Maryland State Archives, scm 10418-03

It has long been assumed that the nickname for Maryland as the “Free State” was first given tongue in cheek by the Baltimore Sun[5] when Maryland failed to enforce prohibition in the 1930s. That was not the case. The first time Maryland was called the “Free State” was by a Boston newspaper announcing the adoption of the 1864 Constitution and emancipation of the slaves:

Boston (AN2.M4B62817) Commonwealth published weekly

Sep 6, 1862-Dec 28, 1895, November 5, 1864 issue

An Eastern Shore newspaper echoed the praise of the Philadelphia Inquirer :

Special Collections (Easton Gazette) "Free Mayland", November 5, 1864, p.3

The Easton Gazette, a Talbot County newspaper, printed this article from the Philadelphia Inquirer. The article is a congratulatory message to the citizens of Maryland as it joined the ranks of free states in the Union. It points out that the constitution was passed in spite of a secessionist push to have the Superior Court of Baltimore City demand Governor Bradford disallow the soldier's votes that proved the difference in the ratification of the proposed constitution

The reaction in Baltimore City to the adoption of the proposed Constitution was jubilation. Robert Schoeberlein pointed this out in his blog entry:

Resolutions in honor... New Constitution, BCA, 1864-884

Resolutions in honor… New Constitution, BCA BRG16-1-134-16-24

On November 1, 1864, Maryland abolished slavery when a new state constitution forbidding the practice went into effect. The simple words of Article 24 of [the Declaration of Rights] of that document stated:

“[T]hat hereafter, in this State, there shall be neither slavery nor involuntary servitude, except in punishment of crime, whereof the party shall have been duly convicted; and all persons held to service or labor as slaves, are hereby declared free.”
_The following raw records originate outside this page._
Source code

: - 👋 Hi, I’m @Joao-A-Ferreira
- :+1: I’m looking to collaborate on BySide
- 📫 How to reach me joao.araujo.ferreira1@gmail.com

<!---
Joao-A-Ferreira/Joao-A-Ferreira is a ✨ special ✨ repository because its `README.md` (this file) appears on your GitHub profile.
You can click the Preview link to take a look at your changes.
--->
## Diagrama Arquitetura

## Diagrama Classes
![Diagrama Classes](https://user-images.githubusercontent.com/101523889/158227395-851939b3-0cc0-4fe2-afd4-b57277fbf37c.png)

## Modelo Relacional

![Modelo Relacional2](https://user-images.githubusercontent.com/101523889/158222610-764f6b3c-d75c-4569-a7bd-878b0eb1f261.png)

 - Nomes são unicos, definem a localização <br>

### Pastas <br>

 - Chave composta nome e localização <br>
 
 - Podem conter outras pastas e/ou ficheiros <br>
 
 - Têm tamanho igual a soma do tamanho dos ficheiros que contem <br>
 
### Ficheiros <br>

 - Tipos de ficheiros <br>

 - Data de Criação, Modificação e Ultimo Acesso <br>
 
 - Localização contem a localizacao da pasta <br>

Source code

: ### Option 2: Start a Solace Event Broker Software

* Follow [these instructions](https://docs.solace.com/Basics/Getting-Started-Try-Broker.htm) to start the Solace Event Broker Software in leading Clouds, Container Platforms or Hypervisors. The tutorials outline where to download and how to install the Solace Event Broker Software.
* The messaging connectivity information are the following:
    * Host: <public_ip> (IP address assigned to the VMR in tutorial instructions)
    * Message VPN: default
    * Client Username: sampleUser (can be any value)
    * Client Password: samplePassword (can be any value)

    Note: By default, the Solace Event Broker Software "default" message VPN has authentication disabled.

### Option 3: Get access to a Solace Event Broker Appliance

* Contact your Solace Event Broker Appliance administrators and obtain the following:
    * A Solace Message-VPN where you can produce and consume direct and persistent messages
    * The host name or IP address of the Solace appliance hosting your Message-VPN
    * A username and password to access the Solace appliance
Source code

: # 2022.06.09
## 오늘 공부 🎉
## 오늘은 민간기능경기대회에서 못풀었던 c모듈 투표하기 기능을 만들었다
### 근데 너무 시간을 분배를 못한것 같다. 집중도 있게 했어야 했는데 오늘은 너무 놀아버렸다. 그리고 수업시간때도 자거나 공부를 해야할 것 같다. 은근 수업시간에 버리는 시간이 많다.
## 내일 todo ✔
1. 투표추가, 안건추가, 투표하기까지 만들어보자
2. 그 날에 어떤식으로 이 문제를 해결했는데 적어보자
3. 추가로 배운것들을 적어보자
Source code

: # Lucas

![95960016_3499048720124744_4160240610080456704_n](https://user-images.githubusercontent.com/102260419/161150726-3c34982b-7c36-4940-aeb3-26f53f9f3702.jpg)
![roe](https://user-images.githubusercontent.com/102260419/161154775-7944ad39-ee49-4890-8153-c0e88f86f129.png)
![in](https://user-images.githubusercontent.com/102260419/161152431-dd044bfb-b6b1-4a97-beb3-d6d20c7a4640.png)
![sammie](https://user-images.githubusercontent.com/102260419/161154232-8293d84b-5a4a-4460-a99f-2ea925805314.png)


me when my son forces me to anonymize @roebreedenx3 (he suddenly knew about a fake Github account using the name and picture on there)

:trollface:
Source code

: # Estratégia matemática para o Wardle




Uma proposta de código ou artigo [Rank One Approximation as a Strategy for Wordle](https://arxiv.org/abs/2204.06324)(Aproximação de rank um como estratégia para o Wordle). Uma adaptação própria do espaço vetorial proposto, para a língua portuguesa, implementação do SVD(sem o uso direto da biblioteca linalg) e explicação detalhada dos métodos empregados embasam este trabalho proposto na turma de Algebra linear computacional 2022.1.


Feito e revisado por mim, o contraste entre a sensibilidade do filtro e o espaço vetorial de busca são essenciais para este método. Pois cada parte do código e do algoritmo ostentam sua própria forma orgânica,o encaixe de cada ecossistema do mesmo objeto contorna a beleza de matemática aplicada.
How did the Baltimore City government react to the news of emancipation? The all-male, all-white City Council passed a remarkable resolution that starts:

Whereas it is fitting that a people freed from a barbaric custom of a feudal age should… tak[e] their proud position among the free… Whereas the people of Maryland have by the adoption of a free State Constitution have been redeemed regenerated and disenthralled, And by this progressive act in the cause of freedom… have earned immortal honors for themselves….

A committee of the City Council, at the urging of Mayor Chapman, arranged for a 500 gun salute “as an evidence of [the] joy felt by the people of Baltimore for the Salvation of Maryland.
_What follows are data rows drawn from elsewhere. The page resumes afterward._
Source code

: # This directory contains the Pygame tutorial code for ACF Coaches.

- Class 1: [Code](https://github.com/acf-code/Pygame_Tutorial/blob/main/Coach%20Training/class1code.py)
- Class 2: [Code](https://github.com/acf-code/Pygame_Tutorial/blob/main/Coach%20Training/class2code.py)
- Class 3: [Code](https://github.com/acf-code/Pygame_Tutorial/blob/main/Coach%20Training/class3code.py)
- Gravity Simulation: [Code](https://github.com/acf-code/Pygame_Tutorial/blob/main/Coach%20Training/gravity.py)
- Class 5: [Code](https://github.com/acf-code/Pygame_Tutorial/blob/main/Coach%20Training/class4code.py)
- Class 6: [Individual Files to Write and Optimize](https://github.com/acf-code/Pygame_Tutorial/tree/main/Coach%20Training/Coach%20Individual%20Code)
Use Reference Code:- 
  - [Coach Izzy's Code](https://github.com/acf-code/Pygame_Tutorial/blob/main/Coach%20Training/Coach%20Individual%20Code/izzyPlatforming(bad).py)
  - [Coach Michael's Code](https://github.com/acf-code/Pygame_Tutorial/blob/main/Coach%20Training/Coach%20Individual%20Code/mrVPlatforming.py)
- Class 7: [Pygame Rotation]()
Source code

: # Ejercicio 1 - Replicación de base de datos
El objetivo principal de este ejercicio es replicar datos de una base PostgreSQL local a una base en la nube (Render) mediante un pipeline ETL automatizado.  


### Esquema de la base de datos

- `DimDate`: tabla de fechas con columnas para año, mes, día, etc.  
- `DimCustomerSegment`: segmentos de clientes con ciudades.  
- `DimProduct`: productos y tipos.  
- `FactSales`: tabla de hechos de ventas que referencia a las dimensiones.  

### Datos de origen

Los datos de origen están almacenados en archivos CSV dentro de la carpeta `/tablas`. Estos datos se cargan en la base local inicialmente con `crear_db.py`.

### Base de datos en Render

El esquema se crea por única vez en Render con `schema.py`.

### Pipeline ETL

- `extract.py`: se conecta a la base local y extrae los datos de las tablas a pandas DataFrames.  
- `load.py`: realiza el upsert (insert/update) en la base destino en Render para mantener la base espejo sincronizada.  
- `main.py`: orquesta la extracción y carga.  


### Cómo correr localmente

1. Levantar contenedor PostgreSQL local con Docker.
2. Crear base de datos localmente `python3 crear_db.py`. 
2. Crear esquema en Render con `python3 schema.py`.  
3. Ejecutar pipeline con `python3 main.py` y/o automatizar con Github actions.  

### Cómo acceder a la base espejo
Chapman further requested that church bells ring at sunrise to greet the dawning of this new era.

How did Baltimore’s African American population greet the news of emancipation? According to the Baltimore Clipper newspaper:

The colored portion of our community converted [the first of November] into a day of holiday, thanksgiving, and prayer… they donned their best attire, and social reunions were indulged in… [t]he various churches were thronged during the entire day, and at the church on Saratoga Street [Bethel A.M.E.]… the place was crowded, and at times it was impossible for a vehicle to pass… so dense was the mass of persons.

Emancipation Day in Baltimore, Baltimore Clipper, November 2, 1864

Emancipation Day activities in Baltimore, Baltimore Clipper, November 2, 1864,


Harper’s Weekly in its October 29, 1864 issue headlined “All Hail Maryland!”
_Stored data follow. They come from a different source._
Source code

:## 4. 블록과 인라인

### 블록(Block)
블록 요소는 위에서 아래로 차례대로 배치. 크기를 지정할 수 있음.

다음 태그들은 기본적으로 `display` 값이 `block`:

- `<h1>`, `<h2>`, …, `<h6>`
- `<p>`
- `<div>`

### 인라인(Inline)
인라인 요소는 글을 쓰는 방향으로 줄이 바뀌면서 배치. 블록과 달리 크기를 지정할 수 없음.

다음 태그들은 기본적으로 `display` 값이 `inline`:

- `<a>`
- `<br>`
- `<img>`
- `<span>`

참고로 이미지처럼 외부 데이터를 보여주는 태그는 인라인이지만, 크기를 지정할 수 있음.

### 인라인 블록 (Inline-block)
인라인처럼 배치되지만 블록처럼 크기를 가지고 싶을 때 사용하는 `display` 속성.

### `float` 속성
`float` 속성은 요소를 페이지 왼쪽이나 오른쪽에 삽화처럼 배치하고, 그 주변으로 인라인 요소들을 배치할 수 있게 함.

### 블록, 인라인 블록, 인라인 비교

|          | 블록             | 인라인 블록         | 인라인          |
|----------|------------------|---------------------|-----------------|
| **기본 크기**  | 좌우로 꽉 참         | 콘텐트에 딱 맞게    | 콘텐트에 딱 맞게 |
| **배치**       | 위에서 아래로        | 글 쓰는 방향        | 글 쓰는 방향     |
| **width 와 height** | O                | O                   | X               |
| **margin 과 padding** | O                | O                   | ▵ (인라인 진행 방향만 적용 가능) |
THE Maryland soldiers have achieved one of the grandest victories of the war. They have lifted " the despot's heel" from the shore of their Maryland. Their vote has redeemed their State from the curse of Slavery, and anchored it first and forever to the Union, whose cause, as the old Continental Congress declared, " is the cause of human nature." Their victory shows that they, too, understand the meaning of this war. They perceive that it is the armed insurrection of the privileged few against the laboring many. They know that the great slaveholder is the direct rival of the free laborer who lives by his daily wages. They know that while the system lasts permanent peace is impossible, and having learned in the battle-field and the Southern prison that the tender mercies of slavery are cruel, they have, with one master blow, demolished the root of the war in the soil of Maryland. It is indeed "a glorious victory." God bless the Maryland citizens at the front and the Maryland citizens at home

and on December 4, thanked “God for Maryland Freeing Her Slaves” in one of the many woodcuts the magazine published during the war.

The opponents of the Constitution took their cause to the state courts, instituting a lawsuit challenging the inclusion of the soldiers vote.

The case was argued unsuccessfully in the lower court by a highly regarded slave owner lawyer by the name of William Schley and lost on appeal to the Maryland Court of Appeals in a final decision rendered on October 29, 1864 that permitted Governor Bradford to proclaim Emancipation effective November 1..

Image source: Maryland State Archives SPECIAL COLLECTIONS (Judge James F. Schneider Collection relating to the History of the Courts and the Legal Profession in Maryland) William Schley 1863 autographed Cartes de Visite, courtesy of the Library Company of the Baltimore Bar, MSA SC 5598-4-129

Schley (1799-1872) was an early supporter of Lincoln and the Union Party in Maryland. Lincoln came in a distant third in Maryland in the presidential election of 1860 and was threatened with assassination if he made a public appearance in Baltimore on his way to his inauguration. As Charles W. Mitchell records in his Maryland Voices of the Civil War, Schley defended Lincoln’s avoiding Baltimore. On February 23, 1861, Schley wrote:

A vast crowd was present at the Depot to see you arrive this morning, but at “Ten” you may judge the disappointment at the “announcement” of your “passage” through unseen, unnoticed and unknown--it fell like a thunderclap upon the Community --was denied as a “hoax” --&c until the truth was made [known] beyond a doubt --A large “police force” was present to preserve the peace, besides your many friends to resist attack--which I now declare was meditated and determined. By your course you have saved bloodshed and a mob.[6]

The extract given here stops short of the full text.